= What you will do =
The data below holds the lines to copy: everything from the line containing "Sampling of the" to the line containing "Each draw gives", both ends included, set down exactly.
Start of Block
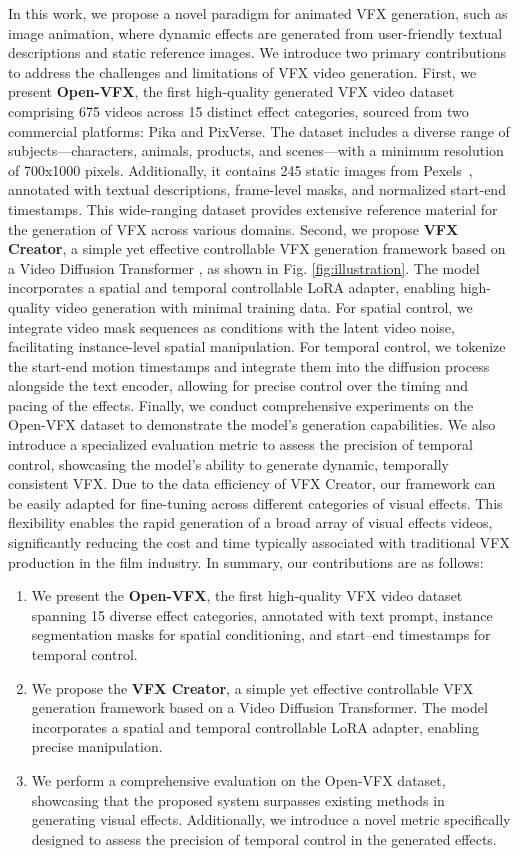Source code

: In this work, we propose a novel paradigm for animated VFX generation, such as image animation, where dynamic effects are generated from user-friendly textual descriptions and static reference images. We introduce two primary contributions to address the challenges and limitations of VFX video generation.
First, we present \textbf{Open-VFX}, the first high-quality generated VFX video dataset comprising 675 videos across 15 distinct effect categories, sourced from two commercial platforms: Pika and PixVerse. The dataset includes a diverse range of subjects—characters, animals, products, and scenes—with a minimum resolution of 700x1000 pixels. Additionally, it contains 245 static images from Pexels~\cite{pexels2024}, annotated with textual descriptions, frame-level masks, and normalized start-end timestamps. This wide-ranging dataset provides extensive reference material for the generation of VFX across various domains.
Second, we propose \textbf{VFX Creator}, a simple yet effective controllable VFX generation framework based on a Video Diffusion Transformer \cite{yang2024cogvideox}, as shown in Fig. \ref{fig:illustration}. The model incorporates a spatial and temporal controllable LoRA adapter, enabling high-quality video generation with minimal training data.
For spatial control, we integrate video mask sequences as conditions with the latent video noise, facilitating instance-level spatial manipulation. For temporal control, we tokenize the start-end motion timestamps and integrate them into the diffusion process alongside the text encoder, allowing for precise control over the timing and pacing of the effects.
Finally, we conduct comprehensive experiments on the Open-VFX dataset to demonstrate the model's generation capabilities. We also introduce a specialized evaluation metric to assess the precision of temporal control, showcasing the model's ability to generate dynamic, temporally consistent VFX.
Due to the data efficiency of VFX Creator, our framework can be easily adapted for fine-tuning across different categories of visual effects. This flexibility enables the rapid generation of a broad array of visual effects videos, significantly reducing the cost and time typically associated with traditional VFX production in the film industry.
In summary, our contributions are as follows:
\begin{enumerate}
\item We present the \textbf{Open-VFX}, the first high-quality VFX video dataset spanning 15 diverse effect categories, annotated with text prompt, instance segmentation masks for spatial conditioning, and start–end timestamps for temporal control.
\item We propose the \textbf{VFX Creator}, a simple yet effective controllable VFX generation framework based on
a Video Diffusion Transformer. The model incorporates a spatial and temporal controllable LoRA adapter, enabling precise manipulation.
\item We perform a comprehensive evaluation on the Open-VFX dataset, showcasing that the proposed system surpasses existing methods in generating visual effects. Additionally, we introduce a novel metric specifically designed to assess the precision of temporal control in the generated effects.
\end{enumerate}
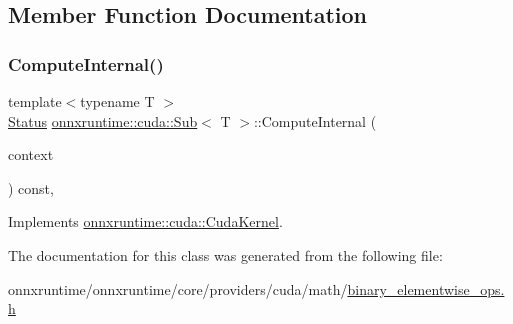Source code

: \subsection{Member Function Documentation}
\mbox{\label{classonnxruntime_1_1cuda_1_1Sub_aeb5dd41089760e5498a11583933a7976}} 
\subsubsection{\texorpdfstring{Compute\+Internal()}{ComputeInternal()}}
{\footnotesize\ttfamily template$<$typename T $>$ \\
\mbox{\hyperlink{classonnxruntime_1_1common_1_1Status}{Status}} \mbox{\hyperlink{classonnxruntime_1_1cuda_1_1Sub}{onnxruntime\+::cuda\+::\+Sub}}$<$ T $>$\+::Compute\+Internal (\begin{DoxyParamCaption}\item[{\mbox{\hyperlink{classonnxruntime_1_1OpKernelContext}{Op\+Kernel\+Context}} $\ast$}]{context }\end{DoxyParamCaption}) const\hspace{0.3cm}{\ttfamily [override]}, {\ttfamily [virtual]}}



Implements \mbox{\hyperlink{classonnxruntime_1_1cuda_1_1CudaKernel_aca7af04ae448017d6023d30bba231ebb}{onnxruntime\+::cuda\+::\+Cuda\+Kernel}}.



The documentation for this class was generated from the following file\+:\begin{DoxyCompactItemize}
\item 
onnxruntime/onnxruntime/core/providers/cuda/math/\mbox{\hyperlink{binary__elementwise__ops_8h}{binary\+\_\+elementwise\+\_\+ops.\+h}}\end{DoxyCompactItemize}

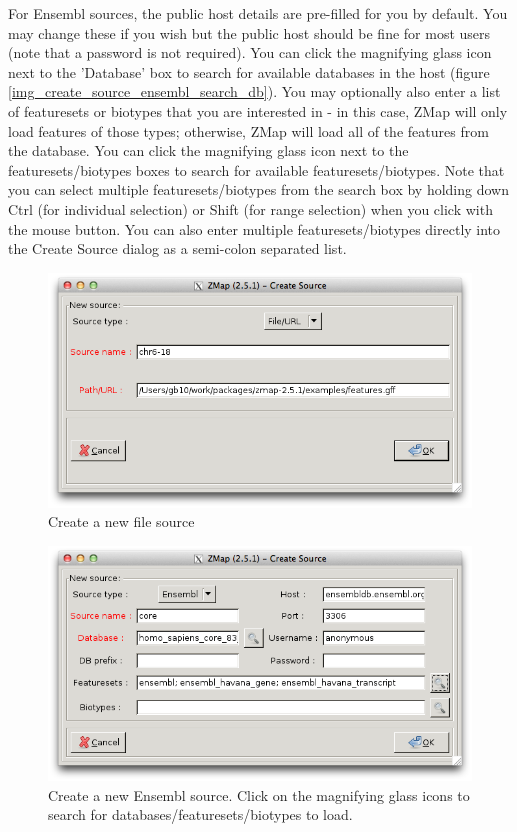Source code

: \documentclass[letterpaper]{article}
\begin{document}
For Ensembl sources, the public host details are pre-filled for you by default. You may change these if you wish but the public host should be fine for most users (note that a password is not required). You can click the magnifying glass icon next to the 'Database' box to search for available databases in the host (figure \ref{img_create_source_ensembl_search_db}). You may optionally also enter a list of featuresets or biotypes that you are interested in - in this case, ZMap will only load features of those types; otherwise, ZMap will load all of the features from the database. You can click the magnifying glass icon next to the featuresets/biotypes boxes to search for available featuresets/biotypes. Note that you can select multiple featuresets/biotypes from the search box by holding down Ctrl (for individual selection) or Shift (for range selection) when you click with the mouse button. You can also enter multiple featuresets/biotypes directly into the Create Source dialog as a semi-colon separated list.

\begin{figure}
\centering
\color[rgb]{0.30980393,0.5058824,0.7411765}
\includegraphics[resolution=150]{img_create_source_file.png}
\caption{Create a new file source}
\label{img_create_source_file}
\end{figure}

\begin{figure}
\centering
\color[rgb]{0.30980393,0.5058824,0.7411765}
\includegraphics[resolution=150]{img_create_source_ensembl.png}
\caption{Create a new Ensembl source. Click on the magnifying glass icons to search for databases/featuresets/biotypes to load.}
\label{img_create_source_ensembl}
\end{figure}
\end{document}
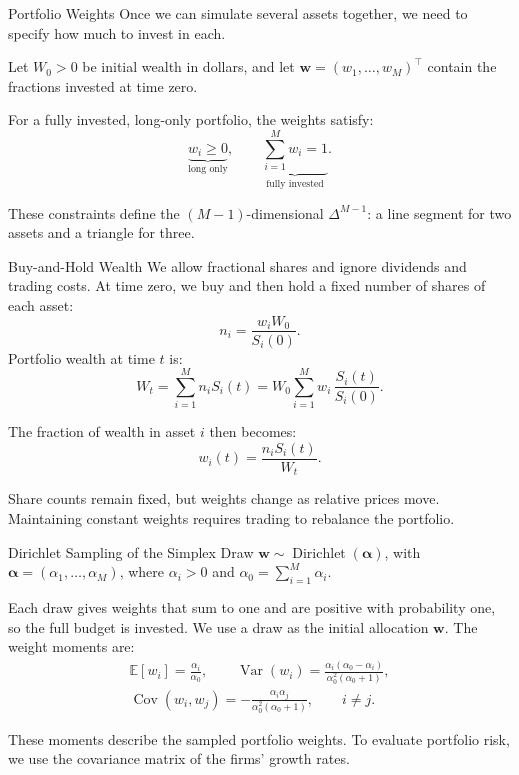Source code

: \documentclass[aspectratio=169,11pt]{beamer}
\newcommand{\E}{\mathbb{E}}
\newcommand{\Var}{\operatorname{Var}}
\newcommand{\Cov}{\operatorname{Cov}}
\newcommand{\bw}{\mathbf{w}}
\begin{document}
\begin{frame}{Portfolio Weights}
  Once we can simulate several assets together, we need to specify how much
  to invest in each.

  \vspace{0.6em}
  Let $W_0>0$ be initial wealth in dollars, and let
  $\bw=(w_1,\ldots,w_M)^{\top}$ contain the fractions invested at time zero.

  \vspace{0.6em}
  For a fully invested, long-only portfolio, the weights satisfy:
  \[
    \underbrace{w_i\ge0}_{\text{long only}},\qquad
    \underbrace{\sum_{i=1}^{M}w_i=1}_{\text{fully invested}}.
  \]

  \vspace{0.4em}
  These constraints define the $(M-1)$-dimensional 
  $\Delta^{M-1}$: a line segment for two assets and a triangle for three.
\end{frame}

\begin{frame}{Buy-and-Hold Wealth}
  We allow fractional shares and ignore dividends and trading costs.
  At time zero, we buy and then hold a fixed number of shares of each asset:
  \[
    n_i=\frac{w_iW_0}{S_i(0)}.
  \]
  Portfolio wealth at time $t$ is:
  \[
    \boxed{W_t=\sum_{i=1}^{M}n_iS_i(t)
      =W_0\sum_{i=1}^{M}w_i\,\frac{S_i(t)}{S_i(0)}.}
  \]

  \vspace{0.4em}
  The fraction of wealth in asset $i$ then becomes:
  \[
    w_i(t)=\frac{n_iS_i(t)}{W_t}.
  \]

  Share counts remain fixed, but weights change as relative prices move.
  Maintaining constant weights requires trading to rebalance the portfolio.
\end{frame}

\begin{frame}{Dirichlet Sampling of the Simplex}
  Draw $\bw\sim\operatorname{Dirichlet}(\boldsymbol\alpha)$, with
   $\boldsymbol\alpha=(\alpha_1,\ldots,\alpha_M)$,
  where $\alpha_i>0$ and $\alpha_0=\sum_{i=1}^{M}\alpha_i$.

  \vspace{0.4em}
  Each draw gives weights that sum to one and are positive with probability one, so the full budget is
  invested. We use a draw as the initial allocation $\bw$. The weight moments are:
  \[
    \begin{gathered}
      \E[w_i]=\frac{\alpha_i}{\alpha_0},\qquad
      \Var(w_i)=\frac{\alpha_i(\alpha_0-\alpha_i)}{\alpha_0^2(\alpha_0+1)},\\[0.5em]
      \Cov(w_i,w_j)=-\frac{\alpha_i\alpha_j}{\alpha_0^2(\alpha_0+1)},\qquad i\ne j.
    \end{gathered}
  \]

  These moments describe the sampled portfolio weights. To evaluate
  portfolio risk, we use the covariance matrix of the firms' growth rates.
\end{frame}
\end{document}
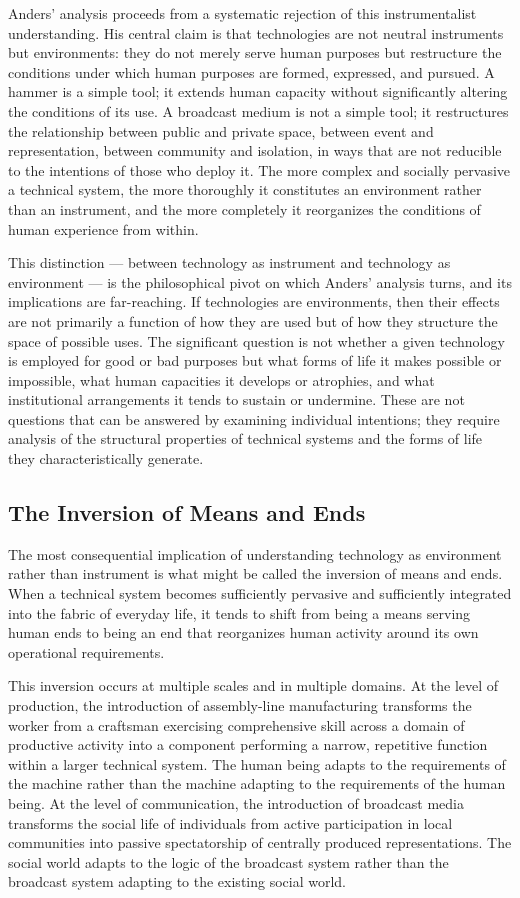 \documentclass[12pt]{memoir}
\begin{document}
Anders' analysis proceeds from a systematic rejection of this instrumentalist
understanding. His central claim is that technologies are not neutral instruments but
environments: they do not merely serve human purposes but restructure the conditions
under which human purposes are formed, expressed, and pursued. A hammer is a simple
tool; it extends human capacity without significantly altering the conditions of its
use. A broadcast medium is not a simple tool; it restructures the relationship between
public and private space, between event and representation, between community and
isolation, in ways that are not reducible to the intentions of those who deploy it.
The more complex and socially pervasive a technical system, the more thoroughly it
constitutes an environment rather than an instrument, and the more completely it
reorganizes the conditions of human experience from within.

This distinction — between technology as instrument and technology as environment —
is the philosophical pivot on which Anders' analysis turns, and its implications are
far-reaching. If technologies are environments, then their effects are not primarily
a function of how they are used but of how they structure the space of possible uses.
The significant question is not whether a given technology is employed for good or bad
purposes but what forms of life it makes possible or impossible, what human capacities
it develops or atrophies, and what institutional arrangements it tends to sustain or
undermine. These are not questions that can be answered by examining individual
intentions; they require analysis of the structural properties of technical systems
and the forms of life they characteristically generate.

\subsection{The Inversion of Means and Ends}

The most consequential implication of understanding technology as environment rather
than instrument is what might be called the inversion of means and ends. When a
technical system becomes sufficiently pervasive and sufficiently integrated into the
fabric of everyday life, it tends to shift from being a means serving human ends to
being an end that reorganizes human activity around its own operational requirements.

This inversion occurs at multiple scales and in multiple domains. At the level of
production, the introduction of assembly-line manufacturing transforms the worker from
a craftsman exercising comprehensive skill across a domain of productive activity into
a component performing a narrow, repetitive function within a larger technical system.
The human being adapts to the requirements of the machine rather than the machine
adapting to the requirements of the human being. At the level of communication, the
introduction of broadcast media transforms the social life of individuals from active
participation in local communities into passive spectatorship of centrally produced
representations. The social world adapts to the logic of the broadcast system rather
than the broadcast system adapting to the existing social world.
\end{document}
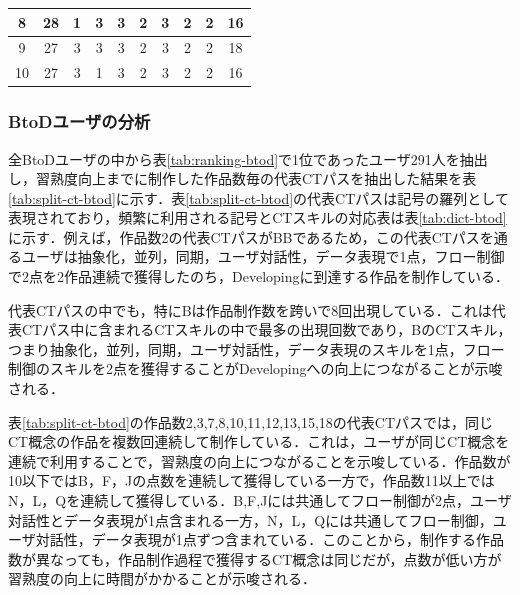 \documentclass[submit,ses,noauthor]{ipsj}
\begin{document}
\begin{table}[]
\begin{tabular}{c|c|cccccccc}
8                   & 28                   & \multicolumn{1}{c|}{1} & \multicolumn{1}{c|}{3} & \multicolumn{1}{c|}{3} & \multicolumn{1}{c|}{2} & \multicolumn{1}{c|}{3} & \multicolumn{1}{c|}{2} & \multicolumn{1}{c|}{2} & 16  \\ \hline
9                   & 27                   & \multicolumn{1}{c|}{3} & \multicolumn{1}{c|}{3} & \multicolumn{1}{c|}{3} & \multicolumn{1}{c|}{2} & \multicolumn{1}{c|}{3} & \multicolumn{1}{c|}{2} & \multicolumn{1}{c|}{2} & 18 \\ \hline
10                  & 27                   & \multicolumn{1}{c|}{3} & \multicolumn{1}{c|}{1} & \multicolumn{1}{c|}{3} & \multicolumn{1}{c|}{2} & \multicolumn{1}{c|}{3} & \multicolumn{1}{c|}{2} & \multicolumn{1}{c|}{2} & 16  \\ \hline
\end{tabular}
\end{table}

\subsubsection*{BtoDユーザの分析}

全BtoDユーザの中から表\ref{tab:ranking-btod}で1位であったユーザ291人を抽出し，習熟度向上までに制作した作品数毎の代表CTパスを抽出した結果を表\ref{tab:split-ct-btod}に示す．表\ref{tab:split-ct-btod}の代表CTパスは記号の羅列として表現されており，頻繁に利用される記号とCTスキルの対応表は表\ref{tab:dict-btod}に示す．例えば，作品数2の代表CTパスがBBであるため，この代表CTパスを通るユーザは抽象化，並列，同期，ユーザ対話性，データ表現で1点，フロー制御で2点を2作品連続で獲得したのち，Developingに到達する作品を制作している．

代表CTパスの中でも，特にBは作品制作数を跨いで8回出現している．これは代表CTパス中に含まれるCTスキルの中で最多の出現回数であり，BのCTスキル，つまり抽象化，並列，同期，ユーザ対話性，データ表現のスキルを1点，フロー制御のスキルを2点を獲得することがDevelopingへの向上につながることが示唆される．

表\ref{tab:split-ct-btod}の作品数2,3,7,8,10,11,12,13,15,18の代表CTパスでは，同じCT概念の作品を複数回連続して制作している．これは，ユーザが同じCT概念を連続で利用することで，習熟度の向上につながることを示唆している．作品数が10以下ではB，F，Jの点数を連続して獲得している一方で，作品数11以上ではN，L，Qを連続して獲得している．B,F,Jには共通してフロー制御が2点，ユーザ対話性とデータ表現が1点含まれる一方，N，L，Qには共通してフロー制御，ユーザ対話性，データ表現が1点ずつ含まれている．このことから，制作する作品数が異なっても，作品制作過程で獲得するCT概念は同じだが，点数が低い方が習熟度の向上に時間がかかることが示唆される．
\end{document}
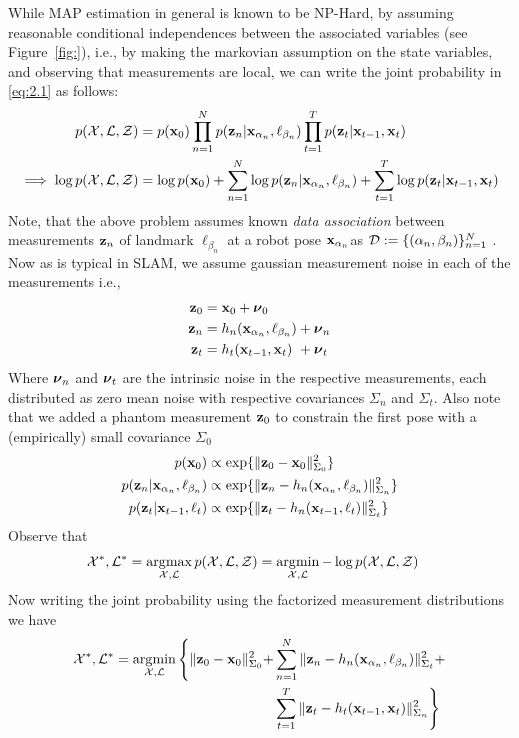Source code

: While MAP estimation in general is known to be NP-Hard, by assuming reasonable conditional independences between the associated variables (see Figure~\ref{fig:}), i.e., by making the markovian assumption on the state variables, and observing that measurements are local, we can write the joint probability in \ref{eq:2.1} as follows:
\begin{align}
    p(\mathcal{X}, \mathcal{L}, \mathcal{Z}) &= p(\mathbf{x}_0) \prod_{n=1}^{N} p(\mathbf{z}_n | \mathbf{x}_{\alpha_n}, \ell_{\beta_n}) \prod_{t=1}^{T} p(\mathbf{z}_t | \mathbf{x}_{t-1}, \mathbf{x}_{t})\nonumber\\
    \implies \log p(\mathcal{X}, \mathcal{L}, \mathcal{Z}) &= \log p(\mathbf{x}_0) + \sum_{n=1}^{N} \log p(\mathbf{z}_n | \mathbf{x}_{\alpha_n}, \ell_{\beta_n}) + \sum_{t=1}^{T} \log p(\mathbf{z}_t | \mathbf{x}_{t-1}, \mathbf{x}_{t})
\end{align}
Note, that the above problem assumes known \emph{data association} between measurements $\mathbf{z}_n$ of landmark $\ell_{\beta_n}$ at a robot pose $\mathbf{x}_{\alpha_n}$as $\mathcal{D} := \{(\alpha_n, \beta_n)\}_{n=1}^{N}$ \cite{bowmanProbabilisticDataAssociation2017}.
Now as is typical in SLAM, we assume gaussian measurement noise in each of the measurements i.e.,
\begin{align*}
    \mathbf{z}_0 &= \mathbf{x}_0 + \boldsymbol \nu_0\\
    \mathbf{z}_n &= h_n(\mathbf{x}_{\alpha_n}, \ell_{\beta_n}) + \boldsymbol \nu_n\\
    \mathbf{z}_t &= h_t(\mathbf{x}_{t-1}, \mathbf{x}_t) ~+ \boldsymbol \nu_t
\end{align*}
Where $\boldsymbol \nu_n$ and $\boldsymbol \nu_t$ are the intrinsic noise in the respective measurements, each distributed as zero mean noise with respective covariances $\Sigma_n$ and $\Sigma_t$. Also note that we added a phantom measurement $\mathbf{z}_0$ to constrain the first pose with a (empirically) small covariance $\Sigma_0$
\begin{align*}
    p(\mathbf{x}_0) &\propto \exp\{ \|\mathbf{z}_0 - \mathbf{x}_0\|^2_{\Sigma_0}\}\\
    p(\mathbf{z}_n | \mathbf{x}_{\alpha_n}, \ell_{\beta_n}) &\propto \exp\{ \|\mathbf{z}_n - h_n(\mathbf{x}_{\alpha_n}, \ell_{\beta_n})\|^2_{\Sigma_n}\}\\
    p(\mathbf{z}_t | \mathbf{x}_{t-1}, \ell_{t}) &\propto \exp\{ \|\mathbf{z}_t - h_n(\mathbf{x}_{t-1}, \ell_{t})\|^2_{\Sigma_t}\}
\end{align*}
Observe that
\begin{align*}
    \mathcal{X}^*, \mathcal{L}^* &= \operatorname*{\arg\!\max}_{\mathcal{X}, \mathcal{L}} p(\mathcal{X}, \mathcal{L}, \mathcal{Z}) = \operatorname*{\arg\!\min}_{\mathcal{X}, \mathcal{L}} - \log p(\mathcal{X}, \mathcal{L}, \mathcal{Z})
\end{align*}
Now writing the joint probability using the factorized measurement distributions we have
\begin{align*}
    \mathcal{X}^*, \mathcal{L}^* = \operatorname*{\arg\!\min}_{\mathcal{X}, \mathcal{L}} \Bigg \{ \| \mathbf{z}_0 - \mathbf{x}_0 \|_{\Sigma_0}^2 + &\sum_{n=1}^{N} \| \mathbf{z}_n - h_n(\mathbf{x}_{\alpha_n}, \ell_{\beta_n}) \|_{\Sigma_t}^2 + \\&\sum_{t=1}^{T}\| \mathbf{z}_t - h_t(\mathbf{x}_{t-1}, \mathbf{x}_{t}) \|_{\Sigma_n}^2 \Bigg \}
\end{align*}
End of Block
= Result for this task =
\begin{frame}{Dirichlet Sampling of the Simplex}
  Draw $\bw\sim\operatorname{Dirichlet}(\boldsymbol\alpha)$, with
   $\boldsymbol\alpha=(\alpha_1,\ldots,\alpha_M)$,
  where $\alpha_i>0$ and $\alpha_0=\sum_{i=1}^{M}\alpha_i$.

  \vspace{0.4em}
  Each draw gives weights that sum to one and are positive with probability one, so the full budget is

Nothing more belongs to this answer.